Now, if the inequality $\mathscr{L}f\le -c$ holds for nonnegative measurable $f,c$, then why is the process $$M_n^{[f,c]}= f(X_n)+\sum_{i<n}c(X_i)$$ a non-negative supermartingale?
$\mathscr{L}f \le -c$ is equivalent to $c \le -\mathscr{L}f$. We need to show that $$E[f(X_n)+\sum_{i<n} c(X_i)|\mathscr{F}_{n-1}]\le f(X_{n-1})+\sum_{i<n-1}c(X_i).$$
We have $E[f(X_n)+\sum_{i<n} c(X_i)|\mathscr{F}_{n-1}]\le E[f(X_n)-\sum_{i<n} \mathscr{L}f(X_i)|\mathscr{F}_{n-1}]=f(X_{n-1})-\sum_{i<n-1} \mathscr{L}f(X_i).$ But then $c \le -\mathscr{L}f$, so I can't get the RHS bound above.
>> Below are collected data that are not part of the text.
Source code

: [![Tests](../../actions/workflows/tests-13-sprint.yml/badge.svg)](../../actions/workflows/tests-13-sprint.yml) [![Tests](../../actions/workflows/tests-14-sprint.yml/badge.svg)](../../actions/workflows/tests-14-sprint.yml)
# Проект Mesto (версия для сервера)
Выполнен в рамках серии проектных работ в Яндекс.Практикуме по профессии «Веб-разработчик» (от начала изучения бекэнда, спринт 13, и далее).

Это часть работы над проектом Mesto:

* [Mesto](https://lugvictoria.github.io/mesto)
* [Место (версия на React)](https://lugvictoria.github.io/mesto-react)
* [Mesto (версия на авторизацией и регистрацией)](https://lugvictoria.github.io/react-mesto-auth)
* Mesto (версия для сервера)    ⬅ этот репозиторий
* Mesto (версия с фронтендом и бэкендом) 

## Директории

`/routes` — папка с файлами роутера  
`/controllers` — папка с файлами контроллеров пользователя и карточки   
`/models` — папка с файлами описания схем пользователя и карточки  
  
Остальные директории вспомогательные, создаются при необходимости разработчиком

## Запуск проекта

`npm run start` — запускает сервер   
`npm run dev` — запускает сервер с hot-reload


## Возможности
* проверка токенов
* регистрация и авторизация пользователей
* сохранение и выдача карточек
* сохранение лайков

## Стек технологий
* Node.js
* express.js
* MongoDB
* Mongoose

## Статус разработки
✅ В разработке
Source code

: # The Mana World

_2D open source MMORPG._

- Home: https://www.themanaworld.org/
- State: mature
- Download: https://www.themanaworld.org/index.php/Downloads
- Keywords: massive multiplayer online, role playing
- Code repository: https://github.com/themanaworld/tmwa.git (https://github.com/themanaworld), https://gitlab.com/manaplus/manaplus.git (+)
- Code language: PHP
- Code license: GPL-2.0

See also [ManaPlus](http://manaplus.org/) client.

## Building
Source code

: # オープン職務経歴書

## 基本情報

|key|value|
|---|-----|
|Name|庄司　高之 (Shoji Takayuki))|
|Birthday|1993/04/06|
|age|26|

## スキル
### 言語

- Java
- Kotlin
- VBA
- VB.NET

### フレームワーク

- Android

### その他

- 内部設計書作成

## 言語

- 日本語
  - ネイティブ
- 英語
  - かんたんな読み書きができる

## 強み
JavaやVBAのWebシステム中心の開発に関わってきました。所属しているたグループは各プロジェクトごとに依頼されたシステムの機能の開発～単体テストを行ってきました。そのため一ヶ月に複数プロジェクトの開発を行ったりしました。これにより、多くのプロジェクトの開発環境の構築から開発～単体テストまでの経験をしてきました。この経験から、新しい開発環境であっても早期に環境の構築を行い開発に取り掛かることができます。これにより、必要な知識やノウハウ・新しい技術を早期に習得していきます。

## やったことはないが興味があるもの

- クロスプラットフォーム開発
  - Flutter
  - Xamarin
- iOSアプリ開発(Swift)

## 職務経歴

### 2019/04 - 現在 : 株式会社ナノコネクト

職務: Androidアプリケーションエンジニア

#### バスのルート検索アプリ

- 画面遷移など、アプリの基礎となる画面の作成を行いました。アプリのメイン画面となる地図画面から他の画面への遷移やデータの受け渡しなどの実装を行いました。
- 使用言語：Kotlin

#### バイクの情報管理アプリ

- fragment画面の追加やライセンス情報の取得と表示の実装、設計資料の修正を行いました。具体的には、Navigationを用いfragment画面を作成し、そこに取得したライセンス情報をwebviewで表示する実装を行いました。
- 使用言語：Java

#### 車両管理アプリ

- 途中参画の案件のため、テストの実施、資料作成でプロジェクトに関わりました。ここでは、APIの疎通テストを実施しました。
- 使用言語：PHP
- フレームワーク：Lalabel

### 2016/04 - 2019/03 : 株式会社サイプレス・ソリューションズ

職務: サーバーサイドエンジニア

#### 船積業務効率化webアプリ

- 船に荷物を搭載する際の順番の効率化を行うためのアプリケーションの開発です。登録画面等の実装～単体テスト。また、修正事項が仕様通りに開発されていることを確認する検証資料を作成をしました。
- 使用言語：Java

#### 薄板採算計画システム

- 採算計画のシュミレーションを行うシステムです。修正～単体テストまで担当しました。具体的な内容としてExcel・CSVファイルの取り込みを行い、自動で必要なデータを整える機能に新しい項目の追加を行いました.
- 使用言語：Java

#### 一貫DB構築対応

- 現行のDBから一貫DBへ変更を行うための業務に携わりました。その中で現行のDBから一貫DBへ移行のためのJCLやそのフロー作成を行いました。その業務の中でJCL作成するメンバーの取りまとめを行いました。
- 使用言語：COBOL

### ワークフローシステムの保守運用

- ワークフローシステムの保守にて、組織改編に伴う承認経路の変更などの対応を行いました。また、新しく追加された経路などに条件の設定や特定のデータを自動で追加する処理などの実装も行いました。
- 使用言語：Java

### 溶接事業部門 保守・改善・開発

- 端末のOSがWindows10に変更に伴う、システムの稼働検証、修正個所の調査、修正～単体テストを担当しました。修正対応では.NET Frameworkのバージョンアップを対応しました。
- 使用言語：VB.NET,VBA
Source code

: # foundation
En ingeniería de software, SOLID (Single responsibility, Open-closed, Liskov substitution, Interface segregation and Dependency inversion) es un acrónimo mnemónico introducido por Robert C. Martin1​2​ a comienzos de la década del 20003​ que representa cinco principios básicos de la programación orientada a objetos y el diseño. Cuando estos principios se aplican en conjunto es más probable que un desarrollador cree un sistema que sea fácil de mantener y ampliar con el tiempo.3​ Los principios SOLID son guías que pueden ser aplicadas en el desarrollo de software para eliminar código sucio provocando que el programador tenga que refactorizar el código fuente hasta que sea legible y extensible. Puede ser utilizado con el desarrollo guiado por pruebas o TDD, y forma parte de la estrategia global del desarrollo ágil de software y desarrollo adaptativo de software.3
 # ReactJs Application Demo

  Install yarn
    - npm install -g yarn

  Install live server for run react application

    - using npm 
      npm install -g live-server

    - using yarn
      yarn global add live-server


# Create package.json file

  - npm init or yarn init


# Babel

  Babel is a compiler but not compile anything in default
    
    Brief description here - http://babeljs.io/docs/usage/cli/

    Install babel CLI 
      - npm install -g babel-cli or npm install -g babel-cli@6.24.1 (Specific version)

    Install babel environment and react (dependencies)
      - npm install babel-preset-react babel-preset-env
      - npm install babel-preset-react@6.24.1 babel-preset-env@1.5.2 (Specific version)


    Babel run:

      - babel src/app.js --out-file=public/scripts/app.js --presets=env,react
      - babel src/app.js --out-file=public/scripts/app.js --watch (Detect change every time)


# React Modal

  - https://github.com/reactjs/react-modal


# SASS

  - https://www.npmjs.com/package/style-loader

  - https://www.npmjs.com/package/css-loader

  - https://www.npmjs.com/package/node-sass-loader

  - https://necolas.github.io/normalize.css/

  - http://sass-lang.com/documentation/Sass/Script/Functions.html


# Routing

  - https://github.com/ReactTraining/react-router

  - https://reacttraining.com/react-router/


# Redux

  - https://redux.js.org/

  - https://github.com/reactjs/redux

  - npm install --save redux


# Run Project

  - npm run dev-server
How do we show this? I would greatly appreciate any help.
I think you can take the following expectation and use the inequality: $$\begin{aligned}E[M_{n}^{[f,c]}-(c(X_1)+c(X_2)+...+c(X_{n-2}))|\mathscr{F}_{n-1}]&=E[f(X_n)|\mathscr{F}_{n-1}]+c(X_{n-1})\leq\\ &\leq E[f(X_n)|\mathscr{F}_{n-1}]-(\mathscr{L}f)(X_{n-1})=\\ &=f(X_{n-1})\\ \end{aligned}$$ $$\implies E[M_{n}^{[f,c]}|\mathscr{F}_{n-1}]\leq f(X_{n-1})+(c(X_1)+...+c(X_{n-2}))=M_{n-1}^{[f,c]}$$